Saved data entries

----

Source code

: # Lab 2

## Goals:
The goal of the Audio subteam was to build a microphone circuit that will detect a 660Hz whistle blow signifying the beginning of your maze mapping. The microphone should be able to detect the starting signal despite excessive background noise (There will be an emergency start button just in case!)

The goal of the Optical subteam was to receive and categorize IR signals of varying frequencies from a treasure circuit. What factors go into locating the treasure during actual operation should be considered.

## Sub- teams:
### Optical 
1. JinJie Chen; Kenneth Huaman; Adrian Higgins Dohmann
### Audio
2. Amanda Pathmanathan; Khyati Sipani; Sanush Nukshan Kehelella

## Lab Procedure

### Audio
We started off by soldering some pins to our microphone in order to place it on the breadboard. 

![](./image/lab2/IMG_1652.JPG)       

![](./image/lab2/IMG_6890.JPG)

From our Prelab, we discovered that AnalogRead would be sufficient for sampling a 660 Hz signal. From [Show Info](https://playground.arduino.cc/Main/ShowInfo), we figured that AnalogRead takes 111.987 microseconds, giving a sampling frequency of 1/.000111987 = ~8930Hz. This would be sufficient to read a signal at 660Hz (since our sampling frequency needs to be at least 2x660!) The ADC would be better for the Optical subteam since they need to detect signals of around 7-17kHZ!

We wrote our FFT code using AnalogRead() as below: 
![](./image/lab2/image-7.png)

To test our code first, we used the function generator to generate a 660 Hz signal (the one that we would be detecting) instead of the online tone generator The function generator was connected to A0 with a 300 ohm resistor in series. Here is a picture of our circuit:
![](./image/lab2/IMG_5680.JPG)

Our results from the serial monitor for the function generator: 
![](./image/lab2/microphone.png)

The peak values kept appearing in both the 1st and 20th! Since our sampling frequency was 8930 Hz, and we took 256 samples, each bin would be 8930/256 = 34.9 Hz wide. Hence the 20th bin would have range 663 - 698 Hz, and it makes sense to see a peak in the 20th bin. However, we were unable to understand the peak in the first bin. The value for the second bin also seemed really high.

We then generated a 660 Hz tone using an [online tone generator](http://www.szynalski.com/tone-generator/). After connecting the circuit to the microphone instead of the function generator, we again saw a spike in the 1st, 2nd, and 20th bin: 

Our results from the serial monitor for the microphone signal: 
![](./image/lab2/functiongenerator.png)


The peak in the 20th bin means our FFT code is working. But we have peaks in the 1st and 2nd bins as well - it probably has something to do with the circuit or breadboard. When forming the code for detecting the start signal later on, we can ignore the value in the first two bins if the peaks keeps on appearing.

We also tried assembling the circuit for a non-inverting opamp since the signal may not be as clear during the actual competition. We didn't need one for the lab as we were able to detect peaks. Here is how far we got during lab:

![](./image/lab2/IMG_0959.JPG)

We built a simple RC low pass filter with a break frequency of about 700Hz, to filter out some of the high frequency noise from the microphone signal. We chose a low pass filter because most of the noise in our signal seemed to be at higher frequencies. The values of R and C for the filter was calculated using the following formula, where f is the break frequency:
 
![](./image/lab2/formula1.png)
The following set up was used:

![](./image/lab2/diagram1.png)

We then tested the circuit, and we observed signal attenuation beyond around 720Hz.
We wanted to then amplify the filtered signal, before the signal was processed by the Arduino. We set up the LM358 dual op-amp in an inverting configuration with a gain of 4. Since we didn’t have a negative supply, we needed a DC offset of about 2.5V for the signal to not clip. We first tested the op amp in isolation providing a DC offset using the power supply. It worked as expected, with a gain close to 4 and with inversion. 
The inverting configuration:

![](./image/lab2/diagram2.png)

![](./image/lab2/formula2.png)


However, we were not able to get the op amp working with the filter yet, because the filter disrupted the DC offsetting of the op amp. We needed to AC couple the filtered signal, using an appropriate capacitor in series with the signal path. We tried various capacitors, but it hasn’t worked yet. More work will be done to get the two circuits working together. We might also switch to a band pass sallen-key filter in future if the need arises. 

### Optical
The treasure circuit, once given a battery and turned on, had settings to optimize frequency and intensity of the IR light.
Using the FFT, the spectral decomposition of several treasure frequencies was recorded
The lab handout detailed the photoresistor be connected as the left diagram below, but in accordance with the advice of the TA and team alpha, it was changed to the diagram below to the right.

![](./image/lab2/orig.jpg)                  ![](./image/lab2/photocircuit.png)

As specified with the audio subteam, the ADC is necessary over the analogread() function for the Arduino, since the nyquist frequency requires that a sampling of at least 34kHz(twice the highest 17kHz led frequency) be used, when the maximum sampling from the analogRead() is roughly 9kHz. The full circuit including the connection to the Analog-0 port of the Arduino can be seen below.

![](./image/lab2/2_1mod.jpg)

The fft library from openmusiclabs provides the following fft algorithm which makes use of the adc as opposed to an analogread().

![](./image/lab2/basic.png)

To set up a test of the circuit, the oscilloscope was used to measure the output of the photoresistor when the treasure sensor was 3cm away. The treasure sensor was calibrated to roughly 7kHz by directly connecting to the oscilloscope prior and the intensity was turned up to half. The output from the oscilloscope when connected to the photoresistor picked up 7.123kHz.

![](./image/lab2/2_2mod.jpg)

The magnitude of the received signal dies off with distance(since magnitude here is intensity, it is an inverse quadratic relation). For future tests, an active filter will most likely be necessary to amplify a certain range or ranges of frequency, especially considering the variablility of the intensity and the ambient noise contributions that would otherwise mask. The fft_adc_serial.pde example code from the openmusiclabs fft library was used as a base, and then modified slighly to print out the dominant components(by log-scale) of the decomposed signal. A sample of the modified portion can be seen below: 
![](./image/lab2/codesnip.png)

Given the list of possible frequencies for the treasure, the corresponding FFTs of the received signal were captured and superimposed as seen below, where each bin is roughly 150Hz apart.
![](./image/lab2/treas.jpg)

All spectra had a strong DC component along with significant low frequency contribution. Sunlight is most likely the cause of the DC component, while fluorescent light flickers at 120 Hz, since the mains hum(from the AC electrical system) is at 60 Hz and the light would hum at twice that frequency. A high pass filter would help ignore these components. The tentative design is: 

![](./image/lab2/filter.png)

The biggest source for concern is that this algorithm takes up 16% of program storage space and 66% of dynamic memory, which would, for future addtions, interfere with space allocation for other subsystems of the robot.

----

§ EXERCISE DESCRIPTION
All the entries above need to be reproduced exactly.

§ RESPONSE
Source code

: # Lab 2

## Goals:
The goal of the Audio subteam was to build a microphone circuit that will detect a 660Hz whistle blow signifying the beginning of your maze mapping. The microphone should be able to detect the starting signal despite excessive background noise (There will be an emergency start button just in case!)

The goal of the Optical subteam was to receive and categorize IR signals of varying frequencies from a treasure circuit. What factors go into locating the treasure during actual operation should be considered.

## Sub- teams:
### Optical 
1. JinJie Chen; Kenneth Huaman; Adrian Higgins Dohmann
### Audio
2. Amanda Pathmanathan; Khyati Sipani; Sanush Nukshan Kehelella

## Lab Procedure

### Audio
We started off by soldering some pins to our microphone in order to place it on the breadboard. 

![](./image/lab2/IMG_1652.JPG)       

![](./image/lab2/IMG_6890.JPG)

From our Prelab, we discovered that AnalogRead would be sufficient for sampling a 660 Hz signal. From [Show Info](https://playground.arduino.cc/Main/ShowInfo), we figured that AnalogRead takes 111.987 microseconds, giving a sampling frequency of 1/.000111987 = ~8930Hz. This would be sufficient to read a signal at 660Hz (since our sampling frequency needs to be at least 2x660!) The ADC would be better for the Optical subteam since they need to detect signals of around 7-17kHZ!

We wrote our FFT code using AnalogRead() as below: 
![](./image/lab2/image-7.png)

To test our code first, we used the function generator to generate a 660 Hz signal (the one that we would be detecting) instead of the online tone generator The function generator was connected to A0 with a 300 ohm resistor in series. Here is a picture of our circuit:
![](./image/lab2/IMG_5680.JPG)

Our results from the serial monitor for the function generator: 
![](./image/lab2/microphone.png)

The peak values kept appearing in both the 1st and 20th! Since our sampling frequency was 8930 Hz, and we took 256 samples, each bin would be 8930/256 = 34.9 Hz wide. Hence the 20th bin would have range 663 - 698 Hz, and it makes sense to see a peak in the 20th bin. However, we were unable to understand the peak in the first bin. The value for the second bin also seemed really high.

We then generated a 660 Hz tone using an [online tone generator](http://www.szynalski.com/tone-generator/). After connecting the circuit to the microphone instead of the function generator, we again saw a spike in the 1st, 2nd, and 20th bin: 

Our results from the serial monitor for the microphone signal: 
![](./image/lab2/functiongenerator.png)


The peak in the 20th bin means our FFT code is working. But we have peaks in the 1st and 2nd bins as well - it probably has something to do with the circuit or breadboard. When forming the code for detecting the start signal later on, we can ignore the value in the first two bins if the peaks keeps on appearing.

We also tried assembling the circuit for a non-inverting opamp since the signal may not be as clear during the actual competition. We didn't need one for the lab as we were able to detect peaks. Here is how far we got during lab:

![](./image/lab2/IMG_0959.JPG)

We built a simple RC low pass filter with a break frequency of about 700Hz, to filter out some of the high frequency noise from the microphone signal. We chose a low pass filter because most of the noise in our signal seemed to be at higher frequencies. The values of R and C for the filter was calculated using the following formula, where f is the break frequency:
 
![](./image/lab2/formula1.png)
The following set up was used:

![](./image/lab2/diagram1.png)

We then tested the circuit, and we observed signal attenuation beyond around 720Hz.
We wanted to then amplify the filtered signal, before the signal was processed by the Arduino. We set up the LM358 dual op-amp in an inverting configuration with a gain of 4. Since we didn’t have a negative supply, we needed a DC offset of about 2.5V for the signal to not clip. We first tested the op amp in isolation providing a DC offset using the power supply. It worked as expected, with a gain close to 4 and with inversion. 
The inverting configuration:

![](./image/lab2/diagram2.png)

![](./image/lab2/formula2.png)


However, we were not able to get the op amp working with the filter yet, because the filter disrupted the DC offsetting of the op amp. We needed to AC couple the filtered signal, using an appropriate capacitor in series with the signal path. We tried various capacitors, but it hasn’t worked yet. More work will be done to get the two circuits working together. We might also switch to a band pass sallen-key filter in future if the need arises. 

### Optical
The treasure circuit, once given a battery and turned on, had settings to optimize frequency and intensity of the IR light.
Using the FFT, the spectral decomposition of several treasure frequencies was recorded
The lab handout detailed the photoresistor be connected as the left diagram below, but in accordance with the advice of the TA and team alpha, it was changed to the diagram below to the right.

![](./image/lab2/orig.jpg)                  ![](./image/lab2/photocircuit.png)

As specified with the audio subteam, the ADC is necessary over the analogread() function for the Arduino, since the nyquist frequency requires that a sampling of at least 34kHz(twice the highest 17kHz led frequency) be used, when the maximum sampling from the analogRead() is roughly 9kHz. The full circuit including the connection to the Analog-0 port of the Arduino can be seen below.

![](./image/lab2/2_1mod.jpg)

The fft library from openmusiclabs provides the following fft algorithm which makes use of the adc as opposed to an analogread().

![](./image/lab2/basic.png)

To set up a test of the circuit, the oscilloscope was used to measure the output of the photoresistor when the treasure sensor was 3cm away. The treasure sensor was calibrated to roughly 7kHz by directly connecting to the oscilloscope prior and the intensity was turned up to half. The output from the oscilloscope when connected to the photoresistor picked up 7.123kHz.

![](./image/lab2/2_2mod.jpg)

The magnitude of the received signal dies off with distance(since magnitude here is intensity, it is an inverse quadratic relation). For future tests, an active filter will most likely be necessary to amplify a certain range or ranges of frequency, especially considering the variablility of the intensity and the ambient noise contributions that would otherwise mask. The fft_adc_serial.pde example code from the openmusiclabs fft library was used as a base, and then modified slighly to print out the dominant components(by log-scale) of the decomposed signal. A sample of the modified portion can be seen below: 
![](./image/lab2/codesnip.png)

Given the list of possible frequencies for the treasure, the corresponding FFTs of the received signal were captured and superimposed as seen below, where each bin is roughly 150Hz apart.
![](./image/lab2/treas.jpg)

All spectra had a strong DC component along with significant low frequency contribution. Sunlight is most likely the cause of the DC component, while fluorescent light flickers at 120 Hz, since the mains hum(from the AC electrical system) is at 60 Hz and the light would hum at twice that frequency. A high pass filter would help ignore these components. The tentative design is: 

![](./image/lab2/filter.png)

The biggest source for concern is that this algorithm takes up 16% of program storage space and 66% of dynamic memory, which would, for future addtions, interfere with space allocation for other subsystems of the robot.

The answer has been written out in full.